WALL STREET AMBLES, SAHAM TEKNO JATUH BERSAMAAN - Berita Dunia
← Kembali

WALL STREET AMBLES, SAHAM TEKNO JATUH BERSAMAAN

Foto Berita

Jakarta, 12 Mei 2026 – Pasar saham Amerika Serikat mengalami kejatuhan tajam pada Jumat lalu. Indeks Nasdaq, yang sarat dengan saham teknologi, mencatat penurunan harian terbesarnya sejak April 2025. Laporan ketenagakerjaan AS yang kuat justru menjadi pemicu aksi jual besar-besaran.

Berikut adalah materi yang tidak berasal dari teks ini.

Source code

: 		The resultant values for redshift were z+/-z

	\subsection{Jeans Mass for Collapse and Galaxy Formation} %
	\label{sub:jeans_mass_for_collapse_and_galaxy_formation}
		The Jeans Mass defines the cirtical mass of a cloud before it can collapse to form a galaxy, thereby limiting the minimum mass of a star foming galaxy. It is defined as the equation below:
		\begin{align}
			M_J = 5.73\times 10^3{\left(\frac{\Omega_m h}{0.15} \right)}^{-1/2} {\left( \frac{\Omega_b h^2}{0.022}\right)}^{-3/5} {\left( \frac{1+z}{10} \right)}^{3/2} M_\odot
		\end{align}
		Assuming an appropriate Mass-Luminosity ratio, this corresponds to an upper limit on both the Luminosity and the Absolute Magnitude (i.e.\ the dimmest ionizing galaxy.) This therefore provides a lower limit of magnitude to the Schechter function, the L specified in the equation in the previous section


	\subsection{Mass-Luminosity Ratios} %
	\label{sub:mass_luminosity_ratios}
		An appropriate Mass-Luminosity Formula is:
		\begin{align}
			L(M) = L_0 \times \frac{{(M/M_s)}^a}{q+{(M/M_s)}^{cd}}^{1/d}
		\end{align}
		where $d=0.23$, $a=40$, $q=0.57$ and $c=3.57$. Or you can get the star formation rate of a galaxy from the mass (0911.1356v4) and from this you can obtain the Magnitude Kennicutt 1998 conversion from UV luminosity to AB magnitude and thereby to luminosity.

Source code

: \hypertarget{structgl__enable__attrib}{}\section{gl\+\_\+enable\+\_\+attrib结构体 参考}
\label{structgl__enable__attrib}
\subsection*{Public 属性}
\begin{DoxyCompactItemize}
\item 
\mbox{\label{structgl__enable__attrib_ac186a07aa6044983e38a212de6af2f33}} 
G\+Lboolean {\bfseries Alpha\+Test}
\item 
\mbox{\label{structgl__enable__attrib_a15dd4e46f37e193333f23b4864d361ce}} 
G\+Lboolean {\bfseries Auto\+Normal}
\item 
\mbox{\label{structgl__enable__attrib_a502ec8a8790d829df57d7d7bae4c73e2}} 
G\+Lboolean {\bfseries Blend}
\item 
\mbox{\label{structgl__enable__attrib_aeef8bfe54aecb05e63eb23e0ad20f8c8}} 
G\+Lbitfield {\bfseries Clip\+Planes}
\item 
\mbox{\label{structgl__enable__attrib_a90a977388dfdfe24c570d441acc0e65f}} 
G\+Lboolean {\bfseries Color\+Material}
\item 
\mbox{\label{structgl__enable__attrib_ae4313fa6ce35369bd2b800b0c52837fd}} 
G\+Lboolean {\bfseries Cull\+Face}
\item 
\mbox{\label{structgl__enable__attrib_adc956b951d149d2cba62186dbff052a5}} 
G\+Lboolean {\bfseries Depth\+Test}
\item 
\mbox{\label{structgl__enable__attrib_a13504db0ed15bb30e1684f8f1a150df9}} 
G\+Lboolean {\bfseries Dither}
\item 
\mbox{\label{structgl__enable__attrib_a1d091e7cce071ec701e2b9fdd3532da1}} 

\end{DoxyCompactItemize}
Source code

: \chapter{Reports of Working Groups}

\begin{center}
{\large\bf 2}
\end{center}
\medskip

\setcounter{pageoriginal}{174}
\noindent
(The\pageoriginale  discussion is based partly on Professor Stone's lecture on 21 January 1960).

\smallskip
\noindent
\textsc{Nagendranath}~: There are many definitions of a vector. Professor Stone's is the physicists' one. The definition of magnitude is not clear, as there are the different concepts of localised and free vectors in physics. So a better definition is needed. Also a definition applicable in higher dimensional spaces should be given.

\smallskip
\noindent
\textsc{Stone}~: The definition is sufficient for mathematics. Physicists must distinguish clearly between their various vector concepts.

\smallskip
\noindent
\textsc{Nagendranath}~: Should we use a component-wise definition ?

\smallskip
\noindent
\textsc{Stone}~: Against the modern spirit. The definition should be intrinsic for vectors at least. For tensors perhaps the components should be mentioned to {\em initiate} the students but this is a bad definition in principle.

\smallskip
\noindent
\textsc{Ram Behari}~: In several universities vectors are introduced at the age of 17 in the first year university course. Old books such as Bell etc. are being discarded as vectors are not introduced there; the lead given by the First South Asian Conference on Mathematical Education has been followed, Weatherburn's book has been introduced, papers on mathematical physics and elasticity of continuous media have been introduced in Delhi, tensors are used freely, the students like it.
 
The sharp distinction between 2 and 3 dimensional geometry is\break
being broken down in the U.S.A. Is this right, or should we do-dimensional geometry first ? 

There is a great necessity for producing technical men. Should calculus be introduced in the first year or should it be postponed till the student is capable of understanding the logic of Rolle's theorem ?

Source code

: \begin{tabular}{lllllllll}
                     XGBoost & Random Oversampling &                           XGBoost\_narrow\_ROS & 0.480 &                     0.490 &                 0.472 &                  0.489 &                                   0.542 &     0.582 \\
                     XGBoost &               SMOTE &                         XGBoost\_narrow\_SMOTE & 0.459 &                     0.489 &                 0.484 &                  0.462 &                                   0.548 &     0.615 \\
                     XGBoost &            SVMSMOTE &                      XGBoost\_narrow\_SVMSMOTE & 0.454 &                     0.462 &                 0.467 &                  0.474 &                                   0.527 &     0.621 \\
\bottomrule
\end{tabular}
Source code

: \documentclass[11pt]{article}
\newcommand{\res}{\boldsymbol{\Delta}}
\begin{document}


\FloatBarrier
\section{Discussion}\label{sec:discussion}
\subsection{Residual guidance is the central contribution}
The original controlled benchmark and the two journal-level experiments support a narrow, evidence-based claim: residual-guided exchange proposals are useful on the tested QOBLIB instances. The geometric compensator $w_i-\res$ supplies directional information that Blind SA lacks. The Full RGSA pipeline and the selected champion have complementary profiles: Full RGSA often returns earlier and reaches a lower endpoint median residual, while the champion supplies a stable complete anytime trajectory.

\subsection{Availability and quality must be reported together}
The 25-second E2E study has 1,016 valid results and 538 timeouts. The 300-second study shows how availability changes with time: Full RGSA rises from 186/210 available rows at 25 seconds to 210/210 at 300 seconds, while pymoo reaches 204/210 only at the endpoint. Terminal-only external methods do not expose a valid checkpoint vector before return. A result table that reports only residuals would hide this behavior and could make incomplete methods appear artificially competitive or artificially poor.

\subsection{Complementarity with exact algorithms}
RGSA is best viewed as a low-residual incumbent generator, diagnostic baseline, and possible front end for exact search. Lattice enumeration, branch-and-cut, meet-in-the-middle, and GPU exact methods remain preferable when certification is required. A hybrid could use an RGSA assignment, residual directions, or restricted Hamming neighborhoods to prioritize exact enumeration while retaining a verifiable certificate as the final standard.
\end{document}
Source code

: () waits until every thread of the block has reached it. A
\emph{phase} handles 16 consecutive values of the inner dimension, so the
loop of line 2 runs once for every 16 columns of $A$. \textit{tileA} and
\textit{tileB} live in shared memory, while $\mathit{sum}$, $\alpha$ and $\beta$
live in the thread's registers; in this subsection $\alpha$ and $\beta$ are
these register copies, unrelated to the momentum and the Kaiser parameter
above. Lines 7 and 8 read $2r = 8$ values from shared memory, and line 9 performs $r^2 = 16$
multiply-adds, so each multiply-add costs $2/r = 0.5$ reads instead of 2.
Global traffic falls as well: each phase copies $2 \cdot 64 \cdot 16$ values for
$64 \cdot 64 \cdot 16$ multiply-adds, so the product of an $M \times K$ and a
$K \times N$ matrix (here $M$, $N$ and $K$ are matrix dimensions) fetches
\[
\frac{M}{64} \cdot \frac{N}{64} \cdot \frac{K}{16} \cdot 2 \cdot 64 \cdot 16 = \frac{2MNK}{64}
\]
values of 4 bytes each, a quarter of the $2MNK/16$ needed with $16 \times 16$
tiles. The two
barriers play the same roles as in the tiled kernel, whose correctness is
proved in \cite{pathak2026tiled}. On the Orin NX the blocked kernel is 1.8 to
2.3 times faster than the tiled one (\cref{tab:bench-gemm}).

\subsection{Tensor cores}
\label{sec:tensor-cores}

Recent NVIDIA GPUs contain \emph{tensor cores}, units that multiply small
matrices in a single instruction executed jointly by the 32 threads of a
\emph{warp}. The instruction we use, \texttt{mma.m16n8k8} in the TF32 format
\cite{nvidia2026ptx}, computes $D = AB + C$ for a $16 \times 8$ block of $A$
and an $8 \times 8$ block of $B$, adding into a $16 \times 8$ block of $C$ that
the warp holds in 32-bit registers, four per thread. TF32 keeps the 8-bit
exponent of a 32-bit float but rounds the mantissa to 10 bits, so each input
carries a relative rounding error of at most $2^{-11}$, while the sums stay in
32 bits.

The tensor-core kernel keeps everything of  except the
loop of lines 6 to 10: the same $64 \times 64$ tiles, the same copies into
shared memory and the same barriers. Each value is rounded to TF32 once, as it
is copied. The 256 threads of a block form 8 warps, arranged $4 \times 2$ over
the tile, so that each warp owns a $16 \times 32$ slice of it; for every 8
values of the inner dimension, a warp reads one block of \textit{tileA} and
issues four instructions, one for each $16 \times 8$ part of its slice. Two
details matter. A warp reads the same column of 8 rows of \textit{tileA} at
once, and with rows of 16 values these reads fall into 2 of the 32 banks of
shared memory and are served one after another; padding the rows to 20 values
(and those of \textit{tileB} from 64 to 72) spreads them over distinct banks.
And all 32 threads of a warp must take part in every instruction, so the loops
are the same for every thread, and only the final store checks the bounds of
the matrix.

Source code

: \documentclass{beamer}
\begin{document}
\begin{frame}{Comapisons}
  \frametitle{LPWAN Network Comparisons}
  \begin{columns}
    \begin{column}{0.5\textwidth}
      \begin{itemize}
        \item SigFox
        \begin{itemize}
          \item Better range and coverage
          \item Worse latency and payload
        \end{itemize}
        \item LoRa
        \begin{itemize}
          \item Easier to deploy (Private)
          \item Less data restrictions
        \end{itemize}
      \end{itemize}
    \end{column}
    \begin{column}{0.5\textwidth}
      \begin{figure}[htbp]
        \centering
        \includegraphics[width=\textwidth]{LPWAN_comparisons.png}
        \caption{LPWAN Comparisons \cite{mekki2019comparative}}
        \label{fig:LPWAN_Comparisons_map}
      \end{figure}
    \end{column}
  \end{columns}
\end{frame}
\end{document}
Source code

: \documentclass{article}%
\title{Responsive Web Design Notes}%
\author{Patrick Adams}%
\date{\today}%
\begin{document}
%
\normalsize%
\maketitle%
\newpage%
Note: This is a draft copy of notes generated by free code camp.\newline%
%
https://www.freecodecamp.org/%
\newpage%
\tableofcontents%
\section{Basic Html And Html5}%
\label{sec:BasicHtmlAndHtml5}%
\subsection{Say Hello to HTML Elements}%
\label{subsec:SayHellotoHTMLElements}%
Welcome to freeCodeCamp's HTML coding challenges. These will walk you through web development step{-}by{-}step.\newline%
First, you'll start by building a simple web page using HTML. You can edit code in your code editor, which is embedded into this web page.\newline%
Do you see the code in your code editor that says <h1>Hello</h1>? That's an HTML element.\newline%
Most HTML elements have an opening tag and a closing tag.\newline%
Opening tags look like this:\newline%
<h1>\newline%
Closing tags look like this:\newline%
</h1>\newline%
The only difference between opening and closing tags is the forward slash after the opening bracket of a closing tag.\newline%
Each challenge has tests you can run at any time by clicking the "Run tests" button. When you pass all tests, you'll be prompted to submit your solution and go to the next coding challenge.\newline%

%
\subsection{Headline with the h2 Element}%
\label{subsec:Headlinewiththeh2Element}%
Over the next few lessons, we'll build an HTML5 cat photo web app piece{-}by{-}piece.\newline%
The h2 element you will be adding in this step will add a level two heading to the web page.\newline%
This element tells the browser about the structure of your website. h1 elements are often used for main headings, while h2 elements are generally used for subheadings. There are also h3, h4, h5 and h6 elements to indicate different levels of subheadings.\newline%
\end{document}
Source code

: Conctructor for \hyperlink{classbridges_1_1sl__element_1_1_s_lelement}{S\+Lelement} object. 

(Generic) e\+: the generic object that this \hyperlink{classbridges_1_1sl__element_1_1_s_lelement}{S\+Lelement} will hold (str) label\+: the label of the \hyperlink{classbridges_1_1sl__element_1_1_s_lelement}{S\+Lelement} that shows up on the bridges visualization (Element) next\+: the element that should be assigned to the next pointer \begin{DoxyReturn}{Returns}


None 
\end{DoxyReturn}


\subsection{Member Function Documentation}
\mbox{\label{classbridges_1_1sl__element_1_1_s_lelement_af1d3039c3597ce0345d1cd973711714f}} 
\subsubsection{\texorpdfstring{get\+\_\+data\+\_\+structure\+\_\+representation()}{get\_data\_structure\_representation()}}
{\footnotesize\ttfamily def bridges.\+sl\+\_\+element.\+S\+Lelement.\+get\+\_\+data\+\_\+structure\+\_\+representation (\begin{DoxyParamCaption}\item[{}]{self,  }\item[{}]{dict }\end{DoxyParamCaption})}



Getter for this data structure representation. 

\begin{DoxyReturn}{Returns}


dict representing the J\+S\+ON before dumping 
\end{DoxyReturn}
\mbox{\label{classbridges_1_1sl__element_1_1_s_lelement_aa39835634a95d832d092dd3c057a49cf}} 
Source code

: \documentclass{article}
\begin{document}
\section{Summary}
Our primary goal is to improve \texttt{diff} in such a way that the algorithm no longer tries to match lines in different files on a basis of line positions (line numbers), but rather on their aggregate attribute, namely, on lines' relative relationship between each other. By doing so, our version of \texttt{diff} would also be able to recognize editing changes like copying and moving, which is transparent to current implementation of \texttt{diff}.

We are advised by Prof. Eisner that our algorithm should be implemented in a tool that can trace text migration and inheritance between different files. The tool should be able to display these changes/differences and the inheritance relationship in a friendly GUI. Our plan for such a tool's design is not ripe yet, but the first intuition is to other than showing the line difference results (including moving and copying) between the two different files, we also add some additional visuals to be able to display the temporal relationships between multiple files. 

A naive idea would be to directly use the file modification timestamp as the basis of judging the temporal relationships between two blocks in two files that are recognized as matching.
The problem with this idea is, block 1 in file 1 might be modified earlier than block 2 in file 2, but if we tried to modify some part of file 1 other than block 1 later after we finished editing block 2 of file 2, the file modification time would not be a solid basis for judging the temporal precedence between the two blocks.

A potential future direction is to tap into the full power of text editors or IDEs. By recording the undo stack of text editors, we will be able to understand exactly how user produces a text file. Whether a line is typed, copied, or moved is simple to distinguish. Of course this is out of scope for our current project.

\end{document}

Data yang dirilis menunjukkan pasar tenaga kerja AS terlalu 'panas'. Alih-alih disambut positif, investor justru panik karena khawatir The Fed (bank sentral AS) akan mempertahankan suku bunga tinggi lebih lama. Inflasi yang masih bandel membuat peluang pemangkasan suku bunga semakin tipis.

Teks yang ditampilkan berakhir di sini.